Officially, Duterte has said his decision not to attend the summit is based on the fact that he has more pressing domestic issues to deal with. But given Duterte’s disregard for multilateralism – evident during the Philippines’ hosting of ASEAN last year – as well as his hot-cold attitude toward Western nations, including Australia, relative to the warmth he displays for China – those excuses rang quite hollow.
It is far more likely that Duterte was simply scared of Australian journalists and politicians who might use the summit as an opportunity to hector him about right issues. There is no shortage of concerns on this front, from extrajudicial killings tied to his so-called war on drugs to his misogynistic and bullying attitudes that have been repeatedly on display in public, including during the election campaign where he joked about the gang-rape of 36-year-old Australian missionary Jacqueline Hamil.
Duterte’s failure to man up and defend his record head on is unsurprising but nonetheless a missed opportunity. For all Duterte’s lack of appreciation, the Australian taxpayer has been a generous contributor to the Philippines for decades.

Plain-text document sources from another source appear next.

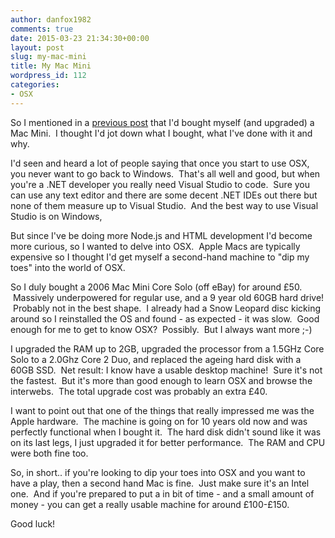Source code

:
 ```yaml
---
author: danfox1982
comments: true
date: 2015-03-23 21:34:30+00:00
layout: post
slug: my-mac-mini
title: My Mac Mini
wordpress_id: 112
categories:
- OSX
---
```


So I mentioned in a [previous post](http://www.danfox.me/?p=109) that I'd bought myself (and upgraded) a Mac Mini.  I thought I'd jot down what I bought, what I've done with it and why.

I'd seen and heard a lot of people saying that once you start to use OSX, you never want to go back to Windows.  That's all well and good, but when you're a .NET developer you really need Visual Studio to code.  Sure you can use any text editor and there are some decent .NET IDEs out there but none of them measure up to Visual Studio.  And the best way to use Visual Studio is on Windows,

But since I've be doing more Node.js and HTML development I'd become more curious, so I wanted to delve into OSX.  Apple Macs are typically expensive so I thought I'd get myself a second-hand machine to "dip my toes" into the world of OSX.

So I duly bought a 2006 Mac Mini Core Solo (off eBay) for around £50.  Massively underpowered for regular use, and a 9 year old 60GB hard drive!  Probably not in the best shape.  I already had a Snow Leopard disc kicking around so I reinstalled the OS and found - as expected - it was slow.  Good enough for me to get to know OSX?  Possibly.  But I always want more ;-)

I upgraded the RAM up to 2GB, upgraded the processor from a 1.5GHz Core Solo to a 2.0Ghz Core 2 Duo, and replaced the ageing hard disk with a 60GB SSD.  Net result: I know have a usable desktop machine!  Sure it's not the fastest.  But it's more than good enough to learn OSX and browse the interwebs.  The total upgrade cost was probably an extra £40.

I want to point out that one of the things that really impressed me was the Apple hardware.  The machine is going on for 10 years old now and was perfectly functional when I bought it.  The hard disk didn't sound like it was on its last legs, I just upgraded it for better performance.  The RAM and CPU were both fine too.

So, in short.. if you're looking to dip your toes into OSX and you want to have a play, then a second hand Mac is fine.  Just make sure it's an Intel one.  And if you're prepared to put a in bit of time - and a small amount of money - you can get a really usable machine for around £100-£150.

Good luck!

That aid has been for a variety of purposes, including poverty reduction and counterterrorism.
The ASEAN-Australia Summit was an opportunity for Duterte to curry some favor with a wider public and at least say thank you for Australia’s poverty aid reduction program, valued at about $60 million a year, and its military aid program, bolstered and desperately needed in light of Duterte’s sluggish response to the siege of Marawi, which took him by total surprise. That opportunity has now been missed.

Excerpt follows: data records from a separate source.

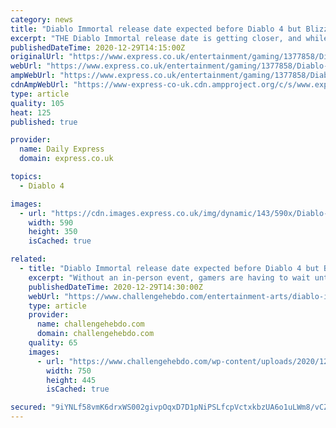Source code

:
 ```yaml
---
category: news
title: "Diablo Immortal release date expected before Diablo 4 but BlizzCon the key"
excerpt: "THE Diablo Immortal release date is getting closer, and while it's expected to hit the market before Diablo 4, BlizzCon 2021 should offer the best answers ..."
publishedDateTime: 2020-12-29T14:15:00Z
originalUrl: "https://www.express.co.uk/entertainment/gaming/1377858/Diablo-Immortal-release-date-before-Diablo-4-BlizzCon-answers"
webUrl: "https://www.express.co.uk/entertainment/gaming/1377858/Diablo-Immortal-release-date-before-Diablo-4-BlizzCon-answers"
ampWebUrl: "https://www.express.co.uk/entertainment/gaming/1377858/Diablo-Immortal-release-date-before-Diablo-4-BlizzCon-answers/amp"
cdnAmpWebUrl: "https://www-express-co-uk.cdn.ampproject.org/c/s/www.express.co.uk/entertainment/gaming/1377858/Diablo-Immortal-release-date-before-Diablo-4-BlizzCon-answers/amp"
type: article
quality: 105
heat: 125
published: true

provider:
  name: Daily Express
  domain: express.co.uk

topics:
  - Diablo 4

images:
  - url: "https://cdn.images.express.co.uk/img/dynamic/143/590x/Diablo-Immortal-1377858.jpg?r=1609280144975"
    width: 590
    height: 350
    isCached: true

related:
  - title: "Diablo Immortal release date expected before Diablo 4 but BlizzCon is the key | Gaming | Entertainment – challenge"
    excerpt: "Without an in-person event, gamers are having to wait until February to find out more about upcoming titles like Diablo 4 and Overwatch 2. And while Diablo Immortal might not be on the list of the ..."
    publishedDateTime: 2020-12-29T14:30:00Z
    webUrl: "https://www.challengehebdo.com/entertainment-arts/diablo-immortal-release-date-expected-before-diablo-4-but-blizzcon-is-the-key-gaming-entertainment-challenge-14937-2020/"
    type: article
    provider:
      name: challengehebdo.com
      domain: challengehebdo.com
    quality: 65
    images:
      - url: "https://www.challengehebdo.com/wp-content/uploads/2020/12/Diablo-Immortal-release-date-expected-before-Diablo-4-but-BlizzCon.jpg"
        width: 750
        height: 445
        isCached: true

secured: "9iYNLf58vmK6drxWS002givpOqxD7D1pNiPSLfcpVctxkbzUA6o1uLWm8/vCZ5USKmraQI/GUB9/wv8VyOL0OOL2zCpTTIwNMmEy6VdtxzzK3bmoXlqdBn9+y0mAFcCLz2DeYND0rEYjCRHjMvZ1RcdyrjzPA2Pu3hJlLahxZtm6g4P4pxGE/SnV00q4h1J9IHUsa/k5KpLkN3D717A5TMhLIaZhCArKORiKX0850YR9yYeAdOXvEc4UcByg059OQ7yLziGJMyKizJGMXotlUm1MLVCSP/uKOQLjUNnvzLc5Jtr3CUs/Be99lcwQRXG19L4H5gulhglOEsR5X7fO+L4rLvXBSBtHegRvFweJlyM=;EKFDBe+zOFjQdHA8cxh3Lg=="
---
```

But Duterte’s missed opportunity has effects for others as well. Though the Australian media has certainly exaggerated the extent to which this a blow for the government of Australian Prime Minister Malcolm Turnbull, it is nonetheless a setback for the Australian government, which has been emphasizing the value of the summit as an opportunity for engaging with the region’s leaders, including Duterte, for all his faults.
Duterte’s attendance is also a blow for ASEAN itself. Even before the summit, Duterte had become an example of the kind of populist, strongman leader that had further tarnished the record of a regional grouping already facing its own rights concerns. The fact that his nonattendance has dominated the headlines and drowned out stories about a special summit that regional capitals had long been preparing for will no doubt cause a mix of consternation and embarrassment.

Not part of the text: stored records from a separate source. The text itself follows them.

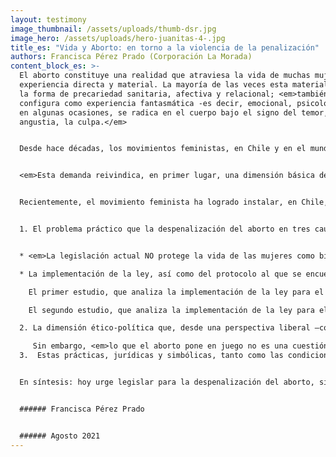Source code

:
 ```yaml
---
layout: testimony
image_thumbnail: /assets/uploads/thumb-dsr.jpg
image_hero: /assets/uploads/hero-juanitas-4-.jpg
title_es: "Vida y Aborto: en torno a la violencia de la penalización"
authors: Francisca Pérez Prado (Corporación La Morada)
content_block_es: >-
  El aborto constituye una realidad que atraviesa la vida de muchas mujeres como
  experiencia directa y material. La mayoría de las veces esta materialidad toma
  la forma de precariedad sanitaria, afectiva y relacional; <em>también se
  configura como experiencia fantasmática -es decir, emocional, psicológica- y,
  en algunas ocasiones, se radica en el cuerpo bajo el signo del temor, la
  angustia, la culpa.</em>


  Desde hace décadas, los movimientos feministas, en Chile y en el mundo, han puesto de manifiesto la urgencia de despenalizar el aborto y de asegurar condiciones de seguridad para su realización, independientemente de la situación económica, social, cultural o contextual de las mujeres que deciden interrumpir un embarazo.


  <em>Esta demanda reivindica, en primer lugar, una dimensión básica de la democracia: las mujeres deben ser reconocidas como sujetos de derecho,</em> en igualdad de condiciones no sólo ante las leyes ya sancionadas –que, sabemos, se inscriben en una estructura jurídica patriarcal y discriminatoria– sino, sobre todo, ante la formulación de nuevos marcos de convivencia. Pero esta demanda también pone de manifiesto el carácter estructural de la violencia que afecta la vida de las mujeres: las ciudades, los campos, los trabajos y las universidades son, cotidianamente, espacios de vulneración de la integridad física y emocional. <em>La sexualidad es una dimensión paradigmática en el ejercicio de violencia, sometimiento y discriminación; la violación, de un lado, y la penalización del aborto –en cualquier circunstancia–, del otro lado, constituyen expresiones extremas de la violencia de género, que vulneran la autonomía de las mujeres desde la dimensión material y subjetiva del cuerpo y el deseo, hasta el registro simbólico de los discursos, las leyes y la impunidad que recubren la expropiación de esos cuerpos y deseos.</em>


  Recientemente, el movimiento feminista ha logrado instalar, en Chile, una ley y un protocolo asociado a ella para la despenalización del aborto en 3 causales que se consideran atentatorias a la vida o a la integridad de las mujeres. Estas causales incluyen el peligro para la vida de la mujer, la inviabilidad del embrión o feto y la violación; con ellas se recupera la línea de base que existía hasta la época de la dictadura. <em>Sin embargo, vuelve a quedar pendiente a nivel institucional –es decir, legislativo, normativo y procedimental– la discusión de una cuestión de fondo: el estatuto social, político y jurídico de las mujeres en nuestra democracia, así como la responsabilidad institucional implicada en su protección.</em> Propongo abordarlos de la siguiente manera:


  1. El problema práctico que la despenalización del aborto en tres causales propone, aparentemente, resolver, y sin embargo, no resuelve:


  * <em>La legislación actual NO protege la vida de las mujeres como bien superior y autónomo de otros,</em> esto es, como una vida cuyo valor no sea relativo respecto del valor de otros/otras, y una vida cuyo valor no dependa de las decisiones, deseos o contingencias que la ponen en juego –por ejemplo, un embarazo no deseado que concluye en la decisión de abortar–. Es decir, nuestra legislación actual NO protege la vida de las mujeres en cualquier circunstancia, en la medida en que sólo la erige como valor principal en las 3 causales establecidas. Ello implica que la práctica abortiva NO ES SEGURA NI ACCESIBLE para cualquier mujer, sino sólo para aquellas que se corresponden con el perfil y el tipo definido por la ley o, dicho de otro modo, es la ley la que viene a definir cuáles mujeres se constituyen, y cómo, en tanto que sujeto de derecho –y cuáles quedan al margen de esa definición–;

  * La implementación de la ley, así como del protocolo al que se encuentra asociada, ha puesto en evidencia la fuerza con la que múltiples resistencias obstaculizan –y en algunas ocasiones impiden– la aplicación rigurosa de la normativa e, incluso, del “espíritu” de la ley. <em>Entre las más relevantes surgen la aplicación de la “objeción de conciencia” a nivel institucional y, aún más grave, al interior de instituciones que reciben financiamiento del Estado;</em> así como la falta de recursos para la implementación adecuada, a nivel nacional, de intervenciones médicas y psicosociales de acuerdo a las necesidades de las mujeres. Los 2 estudios de seguimiento realizados hasta ahora, muestran lo siguiente:

    El primer estudio, que analiza la implementación de la ley para el período que va desde noviembre de 2018 a marzo de 2019, observa un alto grado de desinformación sobre la Ley IVE, tanto en la comunidad como en personal de salud; ausencia de capacitaciones y formación específica orientada; obstáculos para las mujeres que podrían acceder a las prestaciones definidas por la ley, especialmente emanados de la introducción de la objeción de conciencia y, en general, afectación en el derecho a decidir de quienes quieren hacer uso de esta normativa legal.

    El segundo estudio, que analiza la implementación de la ley para el período que va de julio a octubre de 2020, en plena crisis sanitaria por COVID-19, muestra una profundización de los problemas ya existentes, de manera tal que, a casi cuatro años de la promulgación de esta normativa, sólo existen 69 centros –repartidos en 29 servicios públicos para todas las regiones del país– distribuidos de manera desigual a lo largo del territorio. Adicionalmente, la mayor cantidad de equipos médicos obstétricos de alto riesgo se encuentra en la Región Metropolitana, incrementando la brecha de acceso en un período en que la mayor cantidad de intervenciones se han realizado a través de estos equipos especializados (y no en la salud primaria, por razones ligadas a la emergencia sanitaria). Las mujeres no acceden a información y orientación adecuadas y hay falta de formación específica para los/las profesionales, entre otras muchas dificultades. Es decir, la norma no se cumple de manera adecuada.

  2. La dimensión ético-política que, desde una perspectiva liberal –como la que hegemoniza hasta hoy la legalidad de nuestra convivencia, consagrada en la constitución y en las leyes–, hace del aborto el ejemplo por antonomasia del conflicto de libertades individuales que el Estado, como supuesto garante de ese bien superior que sería la libertad individual, vendría a proteger por la vía de la penalización del aborto. Sin embargo, y como es de suponer, ese argumento se sostiene en un doble truco: su carácter abstracto –hasta el punto de suponer un individuo allí donde aún no lo hay– y el sometimiento de las mujeres como quienes deberían renunciar, en última instancia, al ejercicio de esa libertad. <em>Es decir, el liberalismo reafirma por la vía de la penalización del aborto –o de su restricción a causales específicas por él definidas–, la subordinación de las mujeres a un orden establecido y ajeno, es decir, no establecido por ellas ni para ellas como sujetos autónomos.</em>

     Sin embargo, <em>lo que el aborto pone en juego no es una cuestión liberal de derechos individuales; antes bien, se trata de la responsabilidad colectiva que atañe al reconocimiento y protección de la diversidad de sujetos que constituyen y configuran el espacio de lo común.</em> En ese sentido, la despenalización del aborto, y su práctica segura y protegida, se configuran como un paso indispensable en la erradicación de las violencias de género, particularmente desde el punto de vista estructural, pero también como un paso indispensable para la construcción de una democracia real.
  3.  Estas prácticas, jurídicas y simbólicas, tanto como las condiciones materiales y cotidianas de la vida, siempre en riesgo, de las mujeres, tienen un efecto subjetivo indesmentible: es la vivencia de reproducción al infinito de la violencia patriarcal -esa violencia que, tal como señala Rita Segatto, es el punto clave en la reproducción del patriarcado. Hoy, que enfrentamos el desafío -y la esperanza- de definir democráticamente las coordenadas de nuestra convivencia, a través de la Convención Constitucional, se hace más urgente aún encontrar otros anclajes prácticos, ético-políticos y subjetivos. Como espacio feminista, La Morada ha acompañado, desde sus inicios (es decir, desde los años 80, cuando el aborto era legal también en las causales que hoy vuelven a reconocerse), las vidas y trayectorias de mujeres sometidas a múltiples violencias: en la pareja, en los espacios laborales, en la ciudad, en las aulas. Y también en la sexualidad, desde la violación hasta la penalización del aborto. Este acompañamiento, que es testimonio colectivo de las subjetividades violentadas, nos lleva a creer, profundamente, en el valor de las palabras de cada una de ellas y en el derecho inalienable a la legitimidad de cada una de sus experiencias. 


  En síntesis: hoy urge legislar para la despenalización del aborto, sin restricción de causales, y asegurando la responsabilidad del estado para su implementación en condiciones de seguridad e igualdad para las mujeres, es decir, en condiciones que rompan las vías de reproducción de la violencia de género que, aún, cada día y en todos los espacios de la vida, quiere seguir sometiendo y expropiando los cuerpos de la mitad de la humanidad. Probablemente, sin embargo, esta legislación no será posible mientras no logremos conquistar el espacio instituyente de una subjetividad soberana de las mujeres, gesto que sólo la pluralidad de voces feministas que hoy comparecen en la escritura de un nuevo pacto social, puede realizar.


  ###### Francisca Pérez Prado


  ###### Agosto 2021
---
```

But make no mistake: Duterte’s nonattendance at the summit is first and foremost a reflection of his failure to man up and defend his own record. Duterte, like so many strongmen of his ilk, likes to talk a tough game and has bragged about killing people and ordering death. He has also taken to shutting down his critics and publications that annoy him.
But when confronted with the prospect of international scrutiny and embarrassment, Duterte has effectively chickened out. Australian journalists have a well-deserved reputation for being fiercely independent and tough, and Duterte no doubt would prefer not to answer the questions they might have. In backing out rather than confronting these concerns directly, Duterte has only enhanced his own reputation as another strongman who prefers to stay home, where he can control the opposition against him, rather than go abroad where he cannot do so.